Reply with one number: the count of lines in the listing that contain the string "lynx".

RECORDS PROVIDED Block Start

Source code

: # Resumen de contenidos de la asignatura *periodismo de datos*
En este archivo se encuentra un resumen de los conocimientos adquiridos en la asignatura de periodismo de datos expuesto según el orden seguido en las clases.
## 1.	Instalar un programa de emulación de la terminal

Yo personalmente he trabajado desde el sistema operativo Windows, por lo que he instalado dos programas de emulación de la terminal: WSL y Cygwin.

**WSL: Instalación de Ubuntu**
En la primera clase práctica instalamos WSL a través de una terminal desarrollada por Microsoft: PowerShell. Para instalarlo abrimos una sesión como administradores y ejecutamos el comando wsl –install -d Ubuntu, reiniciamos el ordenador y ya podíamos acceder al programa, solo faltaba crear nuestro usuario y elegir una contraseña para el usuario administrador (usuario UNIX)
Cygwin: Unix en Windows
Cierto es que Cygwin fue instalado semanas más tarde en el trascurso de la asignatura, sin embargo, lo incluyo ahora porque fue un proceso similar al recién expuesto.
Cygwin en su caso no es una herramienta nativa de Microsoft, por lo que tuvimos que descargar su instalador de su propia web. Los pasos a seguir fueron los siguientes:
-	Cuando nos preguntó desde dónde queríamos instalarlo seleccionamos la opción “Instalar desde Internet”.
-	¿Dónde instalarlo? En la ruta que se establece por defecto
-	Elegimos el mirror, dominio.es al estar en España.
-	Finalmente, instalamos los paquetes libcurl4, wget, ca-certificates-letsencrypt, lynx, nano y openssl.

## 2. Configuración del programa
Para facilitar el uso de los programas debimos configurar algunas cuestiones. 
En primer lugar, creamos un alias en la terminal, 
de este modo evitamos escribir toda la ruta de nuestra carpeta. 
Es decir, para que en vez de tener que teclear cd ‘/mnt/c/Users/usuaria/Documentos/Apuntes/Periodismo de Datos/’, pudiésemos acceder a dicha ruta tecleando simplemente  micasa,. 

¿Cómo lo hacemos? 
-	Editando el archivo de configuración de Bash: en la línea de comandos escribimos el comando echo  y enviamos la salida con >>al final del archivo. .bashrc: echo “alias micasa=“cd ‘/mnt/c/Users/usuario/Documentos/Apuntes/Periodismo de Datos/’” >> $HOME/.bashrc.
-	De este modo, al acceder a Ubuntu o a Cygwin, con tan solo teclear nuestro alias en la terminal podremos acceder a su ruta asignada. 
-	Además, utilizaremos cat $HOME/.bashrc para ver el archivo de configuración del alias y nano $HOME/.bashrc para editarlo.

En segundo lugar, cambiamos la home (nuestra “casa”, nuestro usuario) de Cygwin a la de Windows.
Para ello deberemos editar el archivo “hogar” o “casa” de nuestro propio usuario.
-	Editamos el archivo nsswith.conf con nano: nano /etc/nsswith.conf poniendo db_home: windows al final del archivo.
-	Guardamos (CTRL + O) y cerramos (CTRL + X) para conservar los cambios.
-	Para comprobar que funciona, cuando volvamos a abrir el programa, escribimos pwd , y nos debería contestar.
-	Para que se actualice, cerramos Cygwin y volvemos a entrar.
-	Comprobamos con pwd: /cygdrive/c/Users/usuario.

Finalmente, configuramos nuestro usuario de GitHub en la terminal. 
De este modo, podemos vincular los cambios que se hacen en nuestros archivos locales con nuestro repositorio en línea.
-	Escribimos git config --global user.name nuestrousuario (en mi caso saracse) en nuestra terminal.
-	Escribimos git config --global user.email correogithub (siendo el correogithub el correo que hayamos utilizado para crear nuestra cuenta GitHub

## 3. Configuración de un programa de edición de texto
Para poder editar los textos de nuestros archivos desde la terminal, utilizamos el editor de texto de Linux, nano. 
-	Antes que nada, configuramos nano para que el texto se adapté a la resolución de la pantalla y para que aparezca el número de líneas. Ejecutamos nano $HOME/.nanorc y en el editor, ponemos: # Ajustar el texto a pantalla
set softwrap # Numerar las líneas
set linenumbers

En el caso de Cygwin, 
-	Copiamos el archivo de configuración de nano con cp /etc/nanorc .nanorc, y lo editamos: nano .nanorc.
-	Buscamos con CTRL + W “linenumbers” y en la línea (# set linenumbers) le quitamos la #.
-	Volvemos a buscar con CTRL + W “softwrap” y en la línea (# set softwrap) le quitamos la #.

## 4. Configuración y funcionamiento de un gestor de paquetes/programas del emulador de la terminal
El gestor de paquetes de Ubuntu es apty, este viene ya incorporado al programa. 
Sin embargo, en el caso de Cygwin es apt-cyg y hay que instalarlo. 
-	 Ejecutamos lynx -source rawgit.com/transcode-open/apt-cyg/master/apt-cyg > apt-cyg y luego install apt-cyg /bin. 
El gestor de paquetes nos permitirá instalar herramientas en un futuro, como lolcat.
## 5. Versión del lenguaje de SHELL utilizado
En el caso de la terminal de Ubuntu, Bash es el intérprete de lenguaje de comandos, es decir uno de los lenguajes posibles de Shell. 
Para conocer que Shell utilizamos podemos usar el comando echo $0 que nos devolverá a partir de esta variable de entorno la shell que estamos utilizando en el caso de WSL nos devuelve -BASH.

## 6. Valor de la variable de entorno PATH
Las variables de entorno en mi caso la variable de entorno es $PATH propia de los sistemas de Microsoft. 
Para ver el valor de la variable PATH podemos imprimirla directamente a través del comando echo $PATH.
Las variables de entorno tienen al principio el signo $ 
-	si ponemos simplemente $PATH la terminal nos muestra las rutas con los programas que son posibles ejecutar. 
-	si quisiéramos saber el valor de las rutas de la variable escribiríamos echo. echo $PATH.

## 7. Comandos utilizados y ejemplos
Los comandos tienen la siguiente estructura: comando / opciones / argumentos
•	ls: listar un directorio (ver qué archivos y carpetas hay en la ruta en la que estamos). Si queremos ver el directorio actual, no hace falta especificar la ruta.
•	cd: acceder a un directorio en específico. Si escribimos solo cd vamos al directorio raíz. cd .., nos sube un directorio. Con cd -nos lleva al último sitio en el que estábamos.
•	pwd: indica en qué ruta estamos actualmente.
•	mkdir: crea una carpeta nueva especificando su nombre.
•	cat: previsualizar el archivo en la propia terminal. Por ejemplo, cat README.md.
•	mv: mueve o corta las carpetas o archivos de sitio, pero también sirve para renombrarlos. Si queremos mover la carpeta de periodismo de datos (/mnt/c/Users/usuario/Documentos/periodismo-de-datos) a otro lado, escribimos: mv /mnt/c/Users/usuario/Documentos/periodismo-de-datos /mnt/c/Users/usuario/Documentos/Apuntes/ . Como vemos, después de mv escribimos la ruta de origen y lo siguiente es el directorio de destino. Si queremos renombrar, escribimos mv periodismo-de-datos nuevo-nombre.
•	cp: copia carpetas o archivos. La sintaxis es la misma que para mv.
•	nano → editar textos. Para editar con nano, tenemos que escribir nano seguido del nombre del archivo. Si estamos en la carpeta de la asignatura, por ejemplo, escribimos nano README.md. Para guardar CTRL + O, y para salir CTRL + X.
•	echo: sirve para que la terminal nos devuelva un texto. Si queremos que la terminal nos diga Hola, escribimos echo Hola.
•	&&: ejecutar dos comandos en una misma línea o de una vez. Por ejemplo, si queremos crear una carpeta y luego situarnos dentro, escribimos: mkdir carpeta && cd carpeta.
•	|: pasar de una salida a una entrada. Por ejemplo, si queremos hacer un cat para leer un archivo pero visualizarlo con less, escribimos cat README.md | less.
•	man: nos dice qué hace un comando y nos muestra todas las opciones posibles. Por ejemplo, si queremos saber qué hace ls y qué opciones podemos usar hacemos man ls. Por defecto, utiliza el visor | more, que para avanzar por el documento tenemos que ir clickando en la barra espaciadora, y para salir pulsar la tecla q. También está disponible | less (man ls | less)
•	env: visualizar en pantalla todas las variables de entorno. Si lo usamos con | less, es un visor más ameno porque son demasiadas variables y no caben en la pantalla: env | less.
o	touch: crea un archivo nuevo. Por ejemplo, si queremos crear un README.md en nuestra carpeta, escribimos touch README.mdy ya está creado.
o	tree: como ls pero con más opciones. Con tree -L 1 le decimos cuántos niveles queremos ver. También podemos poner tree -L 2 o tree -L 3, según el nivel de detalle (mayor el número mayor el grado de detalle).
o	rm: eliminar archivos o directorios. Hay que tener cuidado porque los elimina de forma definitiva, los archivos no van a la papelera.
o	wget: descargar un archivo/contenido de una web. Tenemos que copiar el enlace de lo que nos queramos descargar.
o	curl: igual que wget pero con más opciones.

RECORDS PROVIDED Block End

**RESULT FOR THIS EXERCISE**. 2